#### MATERIAL FOR THIS TASK:

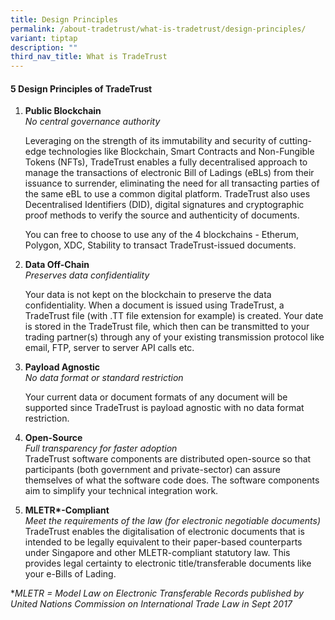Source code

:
 ```yaml
---
title: Design Principles
permalink: /about-tradetrust/what-is-tradetrust/design-principles/
variant: tiptap
description: ""
third_nav_title: What is TradeTrust
---
```

<h4>5 Design Principles of TradeTrust</h4>
<ol data-tight="true" class="tight">
<li>
<p><strong>Public Blockchain</strong> 
<br><em>No central governance authority</em> 
<br>
</p>
<p>Leveraging on the strength of its immutability and security of cutting-edge
technologies like Blockchain, Smart Contracts and Non-Fungible Tokens (NFTs),
TradeTrust enables a fully decentralised approach to manage the transactions
of electronic Bill of Ladings (eBLs) from their issuance to surrender,
eliminating the need for all transacting parties of the same eBL to use
a common digital platform. TradeTrust also uses Decentralised Identifiers
(DID), digital signatures and cryptographic proof methods to verify the
source and authenticity of documents.</p>
<p>You can free to choose to use any of the 4 blockchains - Etherum, Polygon,
XDC, Stability to transact TradeTrust-issued documents.</p>
</li>
</ol>
<p></p>
<ol start="2" data-tight="true" class="tight">
<li>
<p><strong>Data Off-Chain</strong> 
<br><em>Preserves data confidentiality</em>
</p>
<p>Your data is not kept on the blockchain to preserve the data confidentiality.
When a document is issued using TradeTrust, a TradeTrust file (with .TT
file extension for example) is created. Your date is stored in the TradeTrust
file, which then can be transmitted to your trading partner(s) through
any of your existing transmission protocol like email, FTP, server to server
API calls etc.</p>
</li>
</ol>
<p></p>
<ol start="3" data-tight="true" class="tight">
<li>
<p><strong>Payload Agnostic</strong> 
<br><em>No data format or standard restriction</em>
</p>
<p>Your current data or document formats of any document will be supported
since TradeTrust is payload agnostic with no data format restriction.</p>
</li>
</ol>
<p></p>
<ol start="4" data-tight="true" class="tight">
<li>
<p><strong>Open-Source</strong> 
<br><em>Full transparency for faster adoption</em> 
<br>TradeTrust software components are distributed open-source so that participants
(both government and private-sector) can assure themselves of what the
software code does. The software components aim to simplify your technical
integration work.</p>
</li>
</ol>
<p></p>
<ol start="5" data-tight="true" class="tight">
<li>
<p><strong>MLETR*-Compliant</strong> 
<br><em>Meet the requirements of the law (for electronic negotiable documents)</em> 
<br>TradeTrust enables the digitalisation of electronic documents that is
intended to be legally equivalent to their paper-based counterparts under
Singapore and other MLETR-compliant statutory law. This provides legal
certainty to electronic title/transferable documents like your e-Bills
of Lading.</p>
</li>
</ol>
<p></p>
<p>*<em>MLETR = Model Law on Electronic Transferable Records published by United Nations Commission on International Trade Law in Sept 2017</em>
</p>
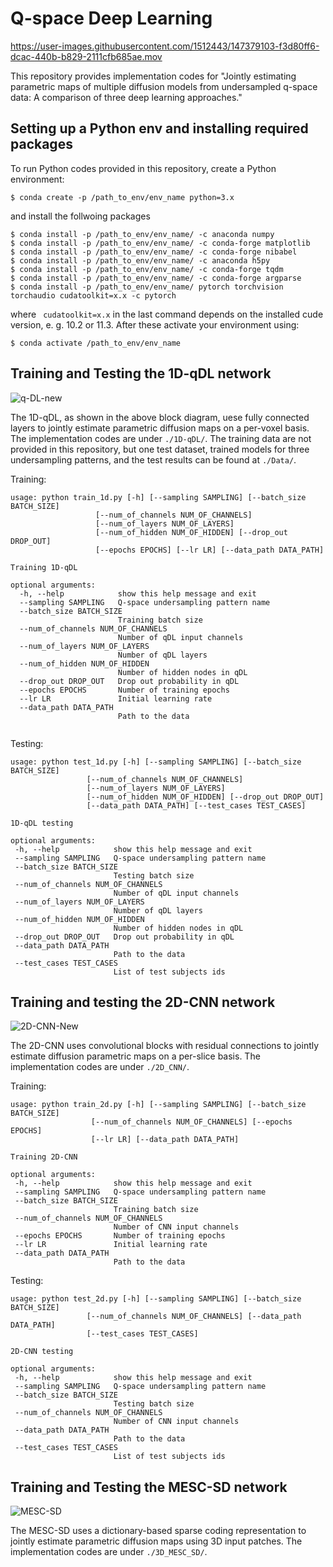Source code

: # Q-space Deep Learning

https://user-images.githubusercontent.com/1512443/147379103-f3d80ff6-dcac-440b-b829-2111cfb685ae.mov

This repository provides implementation codes for "Jointly estimating parametric maps of multiple diffusion models from undersampled q-space data: A comparison of three deep learning approaches."

## Setting up a Python env and installing required packages

To run Python codes provided in this repository, create a Python environment:
```
$ conda create -p /path_to_env/env_name python=3.x
```
and install the follwoing packages
```
$ conda install -p /path_to_env/env_name/ -c anaconda numpy
$ conda install -p /path_to_env/env_name/ -c conda-forge matplotlib
$ conda install -p /path_to_env/env_name/ -c conda-forge nibabel
$ conda install -p /path_to_env/env_name/ -c anaconda h5py
$ conda install -p /path_to_env/env_name/ -c conda-forge tqdm
$ conda install -p /path_to_env/env_name/ -c conda-forge argparse
$ conda install -p /path_to_env/env_name/ pytorch torchvision torchaudio cudatoolkit=x.x -c pytorch 
```
where ``` cudatoolkit=x.x``` in the last command depends on the installed cude version, e. g. 10.2 or 11.3. After these activate your environment using:
```
$ conda activate /path_to_env/env_name
```
## Training and Testing the 1D-qDL network

![q-DL-new](https://user-images.githubusercontent.com/1512443/147395592-db7c2997-bc43-4247-8b24-fcd6b938a4f3.png)

The 1D-qDL, as shown in the above block diagram, uese fully connected layers to jointly estimate parametric diffusion maps on a per-voxel basis. The implementation codes are under ```./1D-qDL/```. The training data are not provided in this repository, but one test dataset, trained models for three undersampling patterns, and the test results can be found at ```./Data/```.

Training:
```
usage: python train_1d.py [-h] [--sampling SAMPLING] [--batch_size BATCH_SIZE]
                   [--num_of_channels NUM_OF_CHANNELS]
                   [--num_of_layers NUM_OF_LAYERS]
                   [--num_of_hidden NUM_OF_HIDDEN] [--drop_out DROP_OUT]
                   [--epochs EPOCHS] [--lr LR] [--data_path DATA_PATH]

Training 1D-qDL

optional arguments:
  -h, --help            show this help message and exit
  --sampling SAMPLING   Q-space undersampling pattern name
  --batch_size BATCH_SIZE
                        Training batch size
  --num_of_channels NUM_OF_CHANNELS
                        Number of qDL input channels
  --num_of_layers NUM_OF_LAYERS
                        Number of qDL layers
  --num_of_hidden NUM_OF_HIDDEN
                        Number of hidden nodes in qDL
  --drop_out DROP_OUT   Drop out probability in qDL
  --epochs EPOCHS       Number of training epochs
  --lr LR               Initial learning rate
  --data_path DATA_PATH
                        Path to the data
 
 ```
 Testing: 
 
 ```
 usage: python test_1d.py [-h] [--sampling SAMPLING] [--batch_size BATCH_SIZE]
                  [--num_of_channels NUM_OF_CHANNELS]
                  [--num_of_layers NUM_OF_LAYERS]
                  [--num_of_hidden NUM_OF_HIDDEN] [--drop_out DROP_OUT]
                  [--data_path DATA_PATH] [--test_cases TEST_CASES]

1D-qDL testing

optional arguments:
  -h, --help            show this help message and exit
  --sampling SAMPLING   Q-space undersampling pattern name
  --batch_size BATCH_SIZE
                        Testing batch size
  --num_of_channels NUM_OF_CHANNELS
                        Number of qDL input channels
  --num_of_layers NUM_OF_LAYERS
                        Number of qDL layers
  --num_of_hidden NUM_OF_HIDDEN
                        Number of hidden nodes in qDL
  --drop_out DROP_OUT   Drop out probability in qDL
  --data_path DATA_PATH
                        Path to the data
  --test_cases TEST_CASES
                        List of test subjects ids 
 ```
 
 ## Training and testing the 2D-CNN network
 
 ![2D-CNN-New](https://user-images.githubusercontent.com/1512443/147397147-f2892f57-5164-40a4-8e4b-cf562e2a6311.png)

The 2D-CNN uses convolutional blocks with residual connections to jointly estimate diffusion parametric maps on a per-slice basis. The implementation codes are under ```./2D_CNN/```.
 
 Training:
 ```
 usage: python train_2d.py [-h] [--sampling SAMPLING] [--batch_size BATCH_SIZE]
                   [--num_of_channels NUM_OF_CHANNELS] [--epochs EPOCHS]
                   [--lr LR] [--data_path DATA_PATH]

Training 2D-CNN

optional arguments:
  -h, --help            show this help message and exit
  --sampling SAMPLING   Q-space undersampling pattern name
  --batch_size BATCH_SIZE
                        Training batch size
  --num_of_channels NUM_OF_CHANNELS
                        Number of CNN input channels
  --epochs EPOCHS       Number of training epochs
  --lr LR               Initial learning rate
  --data_path DATA_PATH
                        Path to the data 
 ```
 Testing:
 
 ```
 usage: python test_2d.py [-h] [--sampling SAMPLING] [--batch_size BATCH_SIZE]
                  [--num_of_channels NUM_OF_CHANNELS] [--data_path DATA_PATH]
                  [--test_cases TEST_CASES]

2D-CNN testing

optional arguments:
  -h, --help            show this help message and exit
  --sampling SAMPLING   Q-space undersampling pattern name
  --batch_size BATCH_SIZE
                        Testing batch size
  --num_of_channels NUM_OF_CHANNELS
                        Number of CNN input channels
  --data_path DATA_PATH
                        Path to the data
  --test_cases TEST_CASES
                        List of test subjects ids 
 ```
 
 ## Training and Testing the MESC-SD network
 
 ![MESC-SD](https://user-images.githubusercontent.com/1512443/147397309-c39685ab-a23e-4e22-af4b-a5198bb1bbf8.png)

The MESC-SD uses a dictionary-based sparse coding representation to jointly estimate parametric diffusion maps using 3D input patches. The implementation codes are under ```./3D_MESC_SD/```.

#### WORK REQUEST:
Scan the material above for lines that contain the string "issued", and copy each such line.

#### RESULT:
XDC, Stability to transact TradeTrust-issued documents.</p>
When a document is issued using TradeTrust, a TradeTrust file (with .TT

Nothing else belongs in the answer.